- Vô, vô. O Senhor ouviu o jogo?
- Ouvi até o gol do São Paulo Fábio. Depois disso desliguei. Não tenho mais idade pra isso.
- Então você não sabe como acabou o jogo?
- Não sei não. Vou deixar você me contar, pela sua empolgação deve ter sido bom...
- Depois do gol do São Paulo a torcida continuou cantando né, e o Pelotas ali, em cima. Pressionando. Ja saiu pra cima na saida de bola e quase fez. Foi pressionando e pressionando até que a bola sobrou e o Fabio de Los Santos fez o 1°...
Nisso, o velho Jorge sai do ar e ao som do neto viaja lembrando do passado. Um passado glorioso, de vitórias, grandes jogadores. Lembra do maestro Ademir Alcãntara, dos gols do Flavio Minuano, e até do velho e saudoso Bedeu. E lembra até de agora: "Tem aquele goleiro bom, e um negrinho volante que não cansa nunca." Diz o velho, depois de ver 1 das partidas na segundona de 2005, Quando foi forçado o domingo inteiro pelo neto, ele voltou à Boca do Lobo depois de longos anos.
"Não da não, não tenho mais idade. Esse time mata a gente do coração."- Vôôôô! Tu ta me ouvindo?
- ôpa, tô sim Fabinho. Fala...
- Ta, depois do segundo gol tinha até gente chorando na arquibancada vô! Um velhinho igual ao senhor chorando por causa do gol. É muito bom ir à jogo, vamo no proximo?

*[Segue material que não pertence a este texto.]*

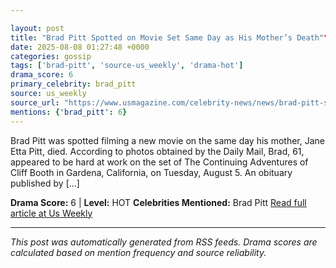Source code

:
```yaml
---

layout: post
title: "Brad Pitt Spotted on Movie Set Same Day as His Mother’s Death"""
date: 2025-08-08 01:27:48 +0000
categories: gossip
tags: ['brad-pitt', 'source-us_weekly', 'drama-hot']
drama_score: 6
primary_celebrity: brad_pitt
source: us_weekly
source_url: "https://www.usmagazine.com/celebrity-news/news/brad-pitt-spotted-on-movie-set-same-day-as-his-mothers-death/"""
mentions: {'brad_pitt': 6}
---
```


Brad Pitt was spotted filming a new movie on the same day his mother, Jane Etta Pitt, died. According to photos obtained by the Daily Mail, Brad, 61, appeared to be hard at work on the set of The Continuing Adventures of Cliff Booth in Gardena, California, on Tuesday, August 5. An obituary published by […]

**Drama Score:** 6 | **Level:** HOT **Celebrities Mentioned:** Brad Pitt [Read full article at Us Weekly](https://www.usmagazine.com/celebrity-news/news/brad-pitt-spotted-on-movie-set-same-day-as-his-mothers-death/)

---

*This post was automatically generated from RSS feeds. Drama scores are calculated based on mention frequency and source reliability.*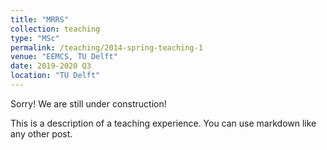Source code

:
```yaml
---
title: "MRRS"
collection: teaching
type: "MSc"
permalink: /teaching/2014-spring-teaching-1
venue: "EEMCS, TU Delft"
date: 2019-2020 Q3
location: "TU Delft"
---
```


Sorry! We are still under construction!

This is a description of a teaching experience. You can use markdown like any other post.

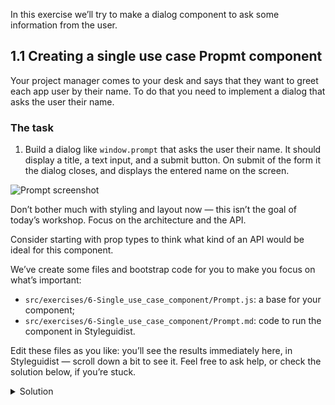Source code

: In this exercise we’ll try to make a dialog component to ask some information from the user.

## 1.1 Creating a single use case Propmt component

Your project manager comes to your desk and says that they want to greet each app user by their name. To do that you need to implement a dialog that asks the user their name.

### The task

1. Build a dialog like `window.prompt` that asks the user their name. It should display a title, a text input, and a submit button. On submit of the form it the dialog closes, and displays the entered name on the screen.

![Prompt screenshot](assets/window-prompt.png)

Don’t bother much with styling and layout now — this isn’t the goal of today’s workshop. Focus on the architecture and the API.

Consider starting with prop types to think what kind of an API would be ideal for this component.

We’ve create some files and bootstrap code for you to make you focus on what’s important:

- `src/exercises/6-Single_use_case_component/Prompt.js`: a base for your component;
- `src/exercises/6-Single_use_case_component/Prompt.md`: code to run the component in Styleguidist.

Edit these files as you like: you’ll see the results immediately here, in Styleguidist — scroll down a bit to see it. Feel free to ask help, or check the solution below, if you’re stuck.

<details>
 <summary>Solution</summary>

The `Prompt` component (`src/exercises/2-1-Single_use_case_component/Prompt.js`):

```jsx {"file": "final/Prompt.js", "static": true}
```

</details>
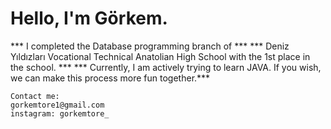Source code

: # Hello, I'm Görkem. 
*** I completed the Database programming branch of ***
*** Deniz Yıldızları Vocational Technical Anatolian High School with the 1st place in the school. ***
*** Currently, I am actively trying to learn JAVA. If you wish, we can make this process more fun together.***

```
Contact me:
gorkemtore1@gmail.com
instagram: gorkemtore_
```
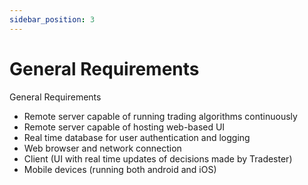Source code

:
 ```yaml
---
sidebar_position: 3
---
```


# General Requirements
General Requirements
-   Remote server capable of running trading algorithms continuously
-   Remote server capable of hosting web-based UI
-   Real time database for user authentication and logging
-   Web browser and network connection
-   Client (UI with real time updates of decisions made by Tradester)
-   Mobile devices (running both android and iOS)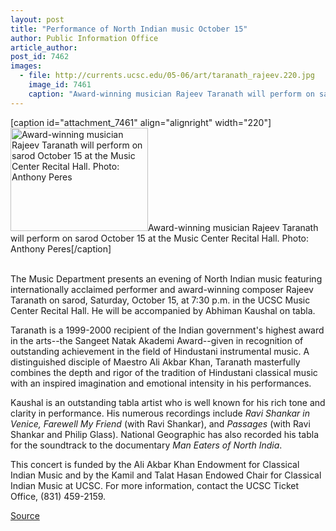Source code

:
 ```yaml
---
layout: post
title: "Performance of North Indian music October 15"
author: Public Information Office
article_author: 
post_id: 7462
images:
  - file: http://currents.ucsc.edu/05-06/art/taranath_rajeev.220.jpg
    image_id: 7461
    caption: "Award-winning musician Rajeev Taranath will perform on sarod October 15 at the Music Center Recital Hall. Photo: Anthony Peres"
---
```


[caption id="attachment_7461" align="alignright" width="220"]<a href="http://dev-ucsc-news.pantheonsite.io/wp-content/uploads/2005/10/taranath_rajeev.220.jpg"><img class="size-full wp-image-7461" src="http://dev-ucsc-news.pantheonsite.io/wp-content/uploads/2005/10/taranath_rajeev.220.jpg" alt="Award-winning musician Rajeev Taranath will perform on sarod October 15 at the Music Center Recital Hall. Photo: Anthony Peres" width="220" height="165" /></a>Award-winning musician Rajeev Taranath will perform on sarod October 15 at the Music Center Recital Hall. Photo: Anthony Peres[/caption]
<a name="content" id="content"></a><br>
<br>
<p>
  The Music Department presents an evening of North Indian music featuring internationally acclaimed performer and award-winning composer Rajeev Taranath on sarod, Saturday, October 15, at 7:30 p.m. in the UCSC Music Center Recital Hall. He will be accompanied by Abhiman Kaushal on tabla.
</p>
<p>
  Taranath is a 1999-2000 recipient of the Indian government's highest award in the arts--the Sangeet Natak Akademi Award--given in recognition of outstanding achievement in the field of Hindustani instrumental music. A distinguished disciple of Maestro Ali Akbar Khan, Taranath masterfully combines the depth and rigor of the tradition of Hindustani classical music with an inspired imagination and emotional intensity in his performances.
</p>
<p>
  Kaushal is an outstanding tabla artist who is well known for his rich tone and clarity in performance. His numerous recordings include <i>Ravi Shankar in Venice, Farewell My Friend</i> (with Ravi Shankar), and <i>Passages</i> (with Ravi Shankar and Philip Glass). National Geographic has also recorded his tabla for the soundtrack to the documentary <i>Man Eaters of North India</i>.
</p>
<p>
  This concert is funded by the Ali Akbar Khan Endowment for Classical Indian Music and by the Kamil and Talat Hasan Endowed Chair for Classical Indian Music at UCSC. For more information, contact the UCSC Ticket Office, (831) 459-2159.
</p>
<p><a href="http://www1.ucsc.edu/currents/05-06/10-03/brief-music.asp" title="Permalink to brief-music">Source</a></p>
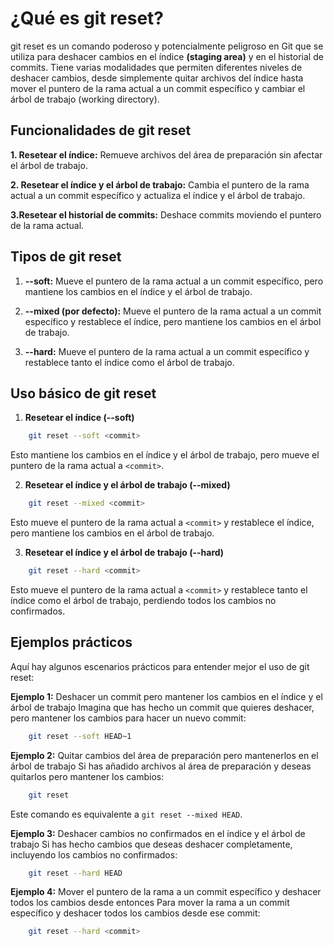 # ¿Qué es git reset?
git reset es un comando poderoso y potencialmente peligroso en Git que se utiliza para deshacer cambios en el índice **(staging area)** y en el historial de commits. Tiene varias modalidades que permiten diferentes niveles de deshacer cambios, desde simplemente quitar archivos del índice hasta mover el puntero de la rama actual a un commit específico y cambiar el árbol de trabajo (working directory).

## Funcionalidades de git reset
**1. Resetear el índice:** Remueve archivos del área de preparación sin afectar el árbol de trabajo.

**2. Resetear el índice y el árbol de trabajo:** Cambia el puntero de la rama actual a un commit específico y actualiza el índice y el árbol de trabajo.

**3.Resetear el historial de commits:** Deshace commits moviendo el puntero de la rama actual.

## Tipos de git reset
1. **--soft:** Mueve el puntero de la rama actual a un commit específico, pero mantiene los cambios en el índice y el árbol de trabajo.

2. **--mixed (por defecto):** Mueve el puntero de la rama actual a un commit específico y restablece el índice, pero mantiene los cambios en el árbol de trabajo.

3. **--hard:** Mueve el puntero de la rama actual a un commit específico y restablece tanto el índice como el árbol de trabajo.

## Uso básico de git reset
1. **Resetear el índice (--soft)**

```sh
    git reset --soft <commit>
```

Esto mantiene los cambios en el índice y el árbol de trabajo, pero mueve el puntero de la rama actual a ``<commit>``.

2. **Resetear el índice y el árbol de trabajo (--mixed)**

```sh
    git reset --mixed <commit>
```

Esto mueve el puntero de la rama actual a ``<commit>`` y restablece el índice, pero mantiene los cambios en el árbol de trabajo.

3. **Resetear el índice y el árbol de trabajo (--hard)**

```sh
    git reset --hard <commit>
```

Esto mueve el puntero de la rama actual a ``<commit>`` y restablece tanto el índice como el árbol de trabajo, perdiendo todos los cambios no confirmados.

## Ejemplos prácticos
Aquí hay algunos escenarios prácticos para entender mejor el uso de git reset:

**Ejemplo 1:** Deshacer un commit pero mantener los cambios en el índice y el árbol de trabajo
Imagina que has hecho un commit que quieres deshacer, pero mantener los cambios para hacer un nuevo commit:

```sh
    git reset --soft HEAD~1
```

**Ejemplo 2:** Quitar cambios del área de preparación pero mantenerlos en el árbol de trabajo
Si has añadido archivos al área de preparación y deseas quitarlos pero mantener los cambios:

```sh
    git reset
```

Este comando es equivalente a ``git reset --mixed HEAD``.

**Ejemplo 3:** Deshacer cambios no confirmados en el índice y el árbol de trabajo
Si has hecho cambios que deseas deshacer completamente, incluyendo los cambios no confirmados:

```sh
    git reset --hard HEAD
```

**Ejemplo 4:** Mover el puntero de la rama a un commit específico y deshacer todos los cambios desde entonces
Para mover la rama a un commit específico y deshacer todos los cambios desde ese commit:

```sh
    git reset --hard <commit>
```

- Ih, não vo Fabinho. Tu sabe que não tenho mais idade pra isso. E teu pai vai contigo, qual o problema?
- Nenhum. É que gosto das histórias que o senhor me conta.
- Garoto, se você tivesse vivido naquela época ia ter muitas histórias pra contar também. Aquilo era futebol de verdade.

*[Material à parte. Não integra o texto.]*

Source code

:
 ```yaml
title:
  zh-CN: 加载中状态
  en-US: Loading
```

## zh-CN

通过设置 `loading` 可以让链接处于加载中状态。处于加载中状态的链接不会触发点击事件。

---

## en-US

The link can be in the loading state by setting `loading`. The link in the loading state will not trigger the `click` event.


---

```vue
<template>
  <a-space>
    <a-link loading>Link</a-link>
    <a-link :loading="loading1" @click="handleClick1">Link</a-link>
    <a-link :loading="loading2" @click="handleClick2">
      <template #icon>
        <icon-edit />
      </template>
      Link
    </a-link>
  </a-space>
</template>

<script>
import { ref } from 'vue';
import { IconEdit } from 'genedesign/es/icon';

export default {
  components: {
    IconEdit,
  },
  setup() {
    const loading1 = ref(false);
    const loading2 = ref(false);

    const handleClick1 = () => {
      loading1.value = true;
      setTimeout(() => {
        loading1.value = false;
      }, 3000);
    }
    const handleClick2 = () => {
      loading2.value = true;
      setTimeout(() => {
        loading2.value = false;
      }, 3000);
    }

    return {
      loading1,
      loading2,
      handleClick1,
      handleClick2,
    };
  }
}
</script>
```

- Ta vô, não começa não. Até parece que o Ricardinho não joga por amor à camisa...
- Não duvido que jogue. Sempre tem uns que respeitam o que fazem, mesmo hoje em dia. Mas é que naquele tempo...
- Vô, não! Pára. Assim você faz eu não gostar mais de ir pô.
- Bobagem filho. O Pelotas ta no teu sangue, na tua alma. Ir à Boca do Lobo vai fazer parte da tua vida. Mesmo que digam o contrario.
- Como assim, no meu sangue? Na minha alma?
- Ah, um dia tu entende isso. Só o tempo te explica o que é ser Pelotas.
- Mas vô, só vou saber o que é ser Pelotas quando tiver a tua idade? Com respeito, mas é muito tempo...
- Não Fabio. A cada dia tu vai saber o que é ser Pelotas. A cada partida que tu for, a cada gol que tu presenciares, a cada vitória e principalmente a cada derrota tu vai aprender mais um pouquinho sobre o Pelotas. Ainda mais hoje em dia, que as coisas tão pra la de ruins, e a gente aprendeu a vivenciar cada jogo, cada gol. Não que a gente não queira ganhar um titulo, levantar uma taça. Mas antes de pensar nisso, a gente vai vivendo cada segundo. A torcida do Pelotas é a unica que eu ja vi que apoia mais no momento ruim do que no momento bom. Isso é que é ser fiel.
- Mas vô, Fiel não é a torcida daquele outro time?
- Olha Fabio tu ainda é muito novo, é dificil de explicar essas coisas. Mas eu entendo que seja fiel aquele cara que faz uma visita ao amigo quando ele tá doente. E não quando ele tá de aniversário e vai ter festança.
- Ahn?
- Eu disse, tu é muito novo. Um dia tu entende...
- Um dia, um dia. Tudo é um dia! Que droga ser criança!
- Calma rapaz.
- To calmo vô. Ainda mais que hoje o argentino aquele do mesmo nome que eu salvou o Pelotas! Ia até pedir um autógrafo pra ele, mas o pai quis vir embora...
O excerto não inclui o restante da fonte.